[Plain-text document sources]
****

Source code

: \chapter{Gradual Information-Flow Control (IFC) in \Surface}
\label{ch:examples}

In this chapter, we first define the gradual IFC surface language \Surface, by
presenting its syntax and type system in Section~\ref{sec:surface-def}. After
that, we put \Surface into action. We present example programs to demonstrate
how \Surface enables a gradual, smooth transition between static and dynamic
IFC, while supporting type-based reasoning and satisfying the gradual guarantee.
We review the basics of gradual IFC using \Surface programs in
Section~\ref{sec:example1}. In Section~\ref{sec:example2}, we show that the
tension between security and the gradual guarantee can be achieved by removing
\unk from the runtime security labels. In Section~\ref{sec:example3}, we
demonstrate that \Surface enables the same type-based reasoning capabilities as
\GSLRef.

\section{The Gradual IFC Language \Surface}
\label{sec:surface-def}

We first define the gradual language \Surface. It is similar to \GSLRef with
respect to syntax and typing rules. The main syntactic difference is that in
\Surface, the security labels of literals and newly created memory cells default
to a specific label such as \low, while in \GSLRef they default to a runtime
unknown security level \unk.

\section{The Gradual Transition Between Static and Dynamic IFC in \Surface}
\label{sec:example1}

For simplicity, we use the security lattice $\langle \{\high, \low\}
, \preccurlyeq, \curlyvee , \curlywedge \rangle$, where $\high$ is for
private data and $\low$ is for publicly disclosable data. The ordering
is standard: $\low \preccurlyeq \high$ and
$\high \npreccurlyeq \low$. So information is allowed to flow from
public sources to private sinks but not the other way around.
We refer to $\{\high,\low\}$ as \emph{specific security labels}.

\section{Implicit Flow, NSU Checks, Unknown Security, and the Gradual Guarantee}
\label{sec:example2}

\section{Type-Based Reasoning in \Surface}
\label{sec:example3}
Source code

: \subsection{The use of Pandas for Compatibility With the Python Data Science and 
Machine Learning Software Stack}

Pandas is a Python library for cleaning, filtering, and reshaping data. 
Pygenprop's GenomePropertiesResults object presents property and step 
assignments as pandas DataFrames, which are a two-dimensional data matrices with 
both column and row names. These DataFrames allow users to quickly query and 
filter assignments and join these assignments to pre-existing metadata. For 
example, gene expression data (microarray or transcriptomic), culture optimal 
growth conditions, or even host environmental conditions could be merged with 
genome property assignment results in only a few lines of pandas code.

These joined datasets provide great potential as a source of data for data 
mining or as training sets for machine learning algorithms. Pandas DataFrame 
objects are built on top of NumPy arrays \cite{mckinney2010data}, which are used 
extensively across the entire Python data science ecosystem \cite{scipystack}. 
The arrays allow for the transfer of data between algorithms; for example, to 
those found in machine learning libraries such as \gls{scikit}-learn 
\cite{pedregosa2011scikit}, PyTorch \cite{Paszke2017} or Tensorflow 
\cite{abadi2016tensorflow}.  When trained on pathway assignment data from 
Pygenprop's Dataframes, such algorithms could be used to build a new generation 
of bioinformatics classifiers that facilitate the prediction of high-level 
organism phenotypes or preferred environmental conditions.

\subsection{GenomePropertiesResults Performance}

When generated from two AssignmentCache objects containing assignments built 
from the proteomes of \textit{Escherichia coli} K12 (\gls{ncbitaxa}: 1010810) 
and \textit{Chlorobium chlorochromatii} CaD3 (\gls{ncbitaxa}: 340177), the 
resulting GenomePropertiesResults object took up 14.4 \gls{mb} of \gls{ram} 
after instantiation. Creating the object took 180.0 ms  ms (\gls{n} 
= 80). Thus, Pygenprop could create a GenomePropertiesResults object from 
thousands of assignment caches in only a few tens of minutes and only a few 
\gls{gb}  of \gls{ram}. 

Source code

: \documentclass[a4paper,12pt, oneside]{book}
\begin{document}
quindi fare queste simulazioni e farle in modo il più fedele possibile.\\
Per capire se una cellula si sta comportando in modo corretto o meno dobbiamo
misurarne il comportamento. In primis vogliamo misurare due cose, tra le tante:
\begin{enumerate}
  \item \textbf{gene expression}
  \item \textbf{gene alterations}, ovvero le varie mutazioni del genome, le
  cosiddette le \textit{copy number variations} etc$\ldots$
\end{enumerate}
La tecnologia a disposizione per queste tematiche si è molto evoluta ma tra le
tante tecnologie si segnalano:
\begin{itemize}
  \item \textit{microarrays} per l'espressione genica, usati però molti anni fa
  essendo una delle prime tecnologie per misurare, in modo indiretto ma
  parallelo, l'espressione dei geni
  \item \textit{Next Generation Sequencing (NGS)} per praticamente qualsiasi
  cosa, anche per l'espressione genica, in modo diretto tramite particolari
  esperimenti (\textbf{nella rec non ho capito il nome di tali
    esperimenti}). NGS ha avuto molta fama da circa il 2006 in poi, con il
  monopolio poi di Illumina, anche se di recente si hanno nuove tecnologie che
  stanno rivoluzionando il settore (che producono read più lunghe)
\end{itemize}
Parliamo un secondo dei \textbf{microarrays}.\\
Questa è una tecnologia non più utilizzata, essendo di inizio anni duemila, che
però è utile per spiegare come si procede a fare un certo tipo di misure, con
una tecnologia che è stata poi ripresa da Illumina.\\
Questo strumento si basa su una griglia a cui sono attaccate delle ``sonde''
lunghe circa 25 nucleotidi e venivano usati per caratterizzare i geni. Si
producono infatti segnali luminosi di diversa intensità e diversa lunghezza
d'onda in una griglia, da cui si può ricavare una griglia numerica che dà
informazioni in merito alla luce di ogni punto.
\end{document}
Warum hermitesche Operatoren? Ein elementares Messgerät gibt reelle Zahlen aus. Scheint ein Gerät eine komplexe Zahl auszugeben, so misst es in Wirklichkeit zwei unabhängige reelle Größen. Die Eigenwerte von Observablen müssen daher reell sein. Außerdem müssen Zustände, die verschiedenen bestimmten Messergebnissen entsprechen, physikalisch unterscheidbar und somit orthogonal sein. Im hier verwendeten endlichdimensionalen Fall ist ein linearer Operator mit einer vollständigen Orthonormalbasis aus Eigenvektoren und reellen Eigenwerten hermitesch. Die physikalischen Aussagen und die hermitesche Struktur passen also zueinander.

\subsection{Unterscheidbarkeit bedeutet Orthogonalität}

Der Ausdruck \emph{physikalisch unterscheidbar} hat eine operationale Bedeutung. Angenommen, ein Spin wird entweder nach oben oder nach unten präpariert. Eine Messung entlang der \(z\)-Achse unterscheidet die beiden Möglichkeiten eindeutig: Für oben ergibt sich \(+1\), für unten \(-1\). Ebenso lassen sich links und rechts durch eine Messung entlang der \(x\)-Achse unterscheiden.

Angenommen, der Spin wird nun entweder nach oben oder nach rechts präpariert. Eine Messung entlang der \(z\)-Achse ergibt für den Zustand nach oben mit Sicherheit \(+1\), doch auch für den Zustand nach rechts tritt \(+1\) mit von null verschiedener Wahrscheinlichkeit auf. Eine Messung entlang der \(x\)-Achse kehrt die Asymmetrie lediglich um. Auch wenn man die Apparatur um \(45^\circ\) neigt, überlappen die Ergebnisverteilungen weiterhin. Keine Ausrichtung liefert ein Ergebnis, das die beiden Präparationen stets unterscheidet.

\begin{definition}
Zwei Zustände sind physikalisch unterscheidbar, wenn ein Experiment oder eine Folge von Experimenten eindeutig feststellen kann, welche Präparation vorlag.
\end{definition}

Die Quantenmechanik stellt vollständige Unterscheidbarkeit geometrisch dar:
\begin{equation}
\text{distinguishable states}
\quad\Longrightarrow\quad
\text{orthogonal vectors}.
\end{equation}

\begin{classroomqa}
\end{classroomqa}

****

Every line above should be retyped exactly as given.

» ANSWER FOR THE TASK
Source code

: \chapter{Gradual Information-Flow Control (IFC) in \Surface}
\label{ch:examples}

In this chapter, we first define the gradual IFC surface language \Surface, by
presenting its syntax and type system in Section~\ref{sec:surface-def}. After
that, we put \Surface into action. We present example programs to demonstrate
how \Surface enables a gradual, smooth transition between static and dynamic
IFC, while supporting type-based reasoning and satisfying the gradual guarantee.
We review the basics of gradual IFC using \Surface programs in
Section~\ref{sec:example1}. In Section~\ref{sec:example2}, we show that the
tension between security and the gradual guarantee can be achieved by removing
\unk from the runtime security labels. In Section~\ref{sec:example3}, we
demonstrate that \Surface enables the same type-based reasoning capabilities as
\GSLRef.

\section{The Gradual IFC Language \Surface}
\label{sec:surface-def}

We first define the gradual language \Surface. It is similar to \GSLRef with
respect to syntax and typing rules. The main syntactic difference is that in
\Surface, the security labels of literals and newly created memory cells default
to a specific label such as \low, while in \GSLRef they default to a runtime
unknown security level \unk.

\section{The Gradual Transition Between Static and Dynamic IFC in \Surface}
\label{sec:example1}

For simplicity, we use the security lattice $\langle \{\high, \low\}
, \preccurlyeq, \curlyvee , \curlywedge \rangle$, where $\high$ is for
private data and $\low$ is for publicly disclosable data. The ordering
is standard: $\low \preccurlyeq \high$ and
$\high \npreccurlyeq \low$. So information is allowed to flow from
public sources to private sinks but not the other way around.
We refer to $\{\high,\low\}$ as \emph{specific security labels}.

\section{Implicit Flow, NSU Checks, Unknown Security, and the Gradual Guarantee}
\label{sec:example2}

\section{Type-Based Reasoning in \Surface}
\label{sec:example3}
Source code

: \subsection{The use of Pandas for Compatibility With the Python Data Science and 
Machine Learning Software Stack}

Pandas is a Python library for cleaning, filtering, and reshaping data. 
Pygenprop's GenomePropertiesResults object presents property and step 
assignments as pandas DataFrames, which are a two-dimensional data matrices with 
both column and row names. These DataFrames allow users to quickly query and 
filter assignments and join these assignments to pre-existing metadata. For 
example, gene expression data (microarray or transcriptomic), culture optimal 
growth conditions, or even host environmental conditions could be merged with 
genome property assignment results in only a few lines of pandas code.

These joined datasets provide great potential as a source of data for data 
mining or as training sets for machine learning algorithms. Pandas DataFrame 
objects are built on top of NumPy arrays \cite{mckinney2010data}, which are used 
extensively across the entire Python data science ecosystem \cite{scipystack}. 
The arrays allow for the transfer of data between algorithms; for example, to 
those found in machine learning libraries such as \gls{scikit}-learn 
\cite{pedregosa2011scikit}, PyTorch \cite{Paszke2017} or Tensorflow 
\cite{abadi2016tensorflow}.  When trained on pathway assignment data from 
Pygenprop's Dataframes, such algorithms could be used to build a new generation 
of bioinformatics classifiers that facilitate the prediction of high-level 
organism phenotypes or preferred environmental conditions.

\subsection{GenomePropertiesResults Performance}

When generated from two AssignmentCache objects containing assignments built 
from the proteomes of \textit{Escherichia coli} K12 (\gls{ncbitaxa}: 1010810) 
and \textit{Chlorobium chlorochromatii} CaD3 (\gls{ncbitaxa}: 340177), the 
resulting GenomePropertiesResults object took up 14.4 \gls{mb} of \gls{ram} 
after instantiation. Creating the object took 180.0 ms  ms (\gls{n} 
= 80). Thus, Pygenprop could create a GenomePropertiesResults object from 
thousands of assignment caches in only a few tens of minutes and only a few 
\gls{gb}  of \gls{ram}. 

Source code

: \documentclass[a4paper,12pt, oneside]{book}
\begin{document}
quindi fare queste simulazioni e farle in modo il più fedele possibile.\\
Per capire se una cellula si sta comportando in modo corretto o meno dobbiamo
misurarne il comportamento. In primis vogliamo misurare due cose, tra le tante:
\begin{enumerate}
  \item \textbf{gene expression}
  \item \textbf{gene alterations}, ovvero le varie mutazioni del genome, le
  cosiddette le \textit{copy number variations} etc$\ldots$
\end{enumerate}
La tecnologia a disposizione per queste tematiche si è molto evoluta ma tra le
tante tecnologie si segnalano:
\begin{itemize}
  \item \textit{microarrays} per l'espressione genica, usati però molti anni fa
  essendo una delle prime tecnologie per misurare, in modo indiretto ma
  parallelo, l'espressione dei geni
  \item \textit{Next Generation Sequencing (NGS)} per praticamente qualsiasi
  cosa, anche per l'espressione genica, in modo diretto tramite particolari
  esperimenti (\textbf{nella rec non ho capito il nome di tali
    esperimenti}). NGS ha avuto molta fama da circa il 2006 in poi, con il
  monopolio poi di Illumina, anche se di recente si hanno nuove tecnologie che
  stanno rivoluzionando il settore (che producono read più lunghe)
\end{itemize}
Parliamo un secondo dei \textbf{microarrays}.\\
Questa è una tecnologia non più utilizzata, essendo di inizio anni duemila, che
però è utile per spiegare come si procede a fare un certo tipo di misure, con
una tecnologia che è stata poi ripresa da Illumina.\\
Questo strumento si basa su una griglia a cui sono attaccate delle ``sonde''
lunghe circa 25 nucleotidi e venivano usati per caratterizzare i geni. Si
producono infatti segnali luminosi di diversa intensità e diversa lunghezza
d'onda in una griglia, da cui si può ricavare una griglia numerica che dà
informazioni in merito alla luce di ogni punto.
\end{document}
Warum hermitesche Operatoren? Ein elementares Messgerät gibt reelle Zahlen aus. Scheint ein Gerät eine komplexe Zahl auszugeben, so misst es in Wirklichkeit zwei unabhängige reelle Größen. Die Eigenwerte von Observablen müssen daher reell sein. Außerdem müssen Zustände, die verschiedenen bestimmten Messergebnissen entsprechen, physikalisch unterscheidbar und somit orthogonal sein. Im hier verwendeten endlichdimensionalen Fall ist ein linearer Operator mit einer vollständigen Orthonormalbasis aus Eigenvektoren und reellen Eigenwerten hermitesch. Die physikalischen Aussagen und die hermitesche Struktur passen also zueinander.

\subsection{Unterscheidbarkeit bedeutet Orthogonalität}

Der Ausdruck \emph{physikalisch unterscheidbar} hat eine operationale Bedeutung. Angenommen, ein Spin wird entweder nach oben oder nach unten präpariert. Eine Messung entlang der \(z\)-Achse unterscheidet die beiden Möglichkeiten eindeutig: Für oben ergibt sich \(+1\), für unten \(-1\). Ebenso lassen sich links und rechts durch eine Messung entlang der \(x\)-Achse unterscheiden.

Angenommen, der Spin wird nun entweder nach oben oder nach rechts präpariert. Eine Messung entlang der \(z\)-Achse ergibt für den Zustand nach oben mit Sicherheit \(+1\), doch auch für den Zustand nach rechts tritt \(+1\) mit von null verschiedener Wahrscheinlichkeit auf. Eine Messung entlang der \(x\)-Achse kehrt die Asymmetrie lediglich um. Auch wenn man die Apparatur um \(45^\circ\) neigt, überlappen die Ergebnisverteilungen weiterhin. Keine Ausrichtung liefert ein Ergebnis, das die beiden Präparationen stets unterscheidet.

\begin{definition}
Zwei Zustände sind physikalisch unterscheidbar, wenn ein Experiment oder eine Folge von Experimenten eindeutig feststellen kann, welche Präparation vorlag.
\end{definition}

Die Quantenmechanik stellt vollständige Unterscheidbarkeit geometrisch dar:
\begin{equation}
\text{distinguishable states}
\quad\Longrightarrow\quad
\text{orthogonal vectors}.
\end{equation}

\begin{classroomqa}
\end{classroomqa}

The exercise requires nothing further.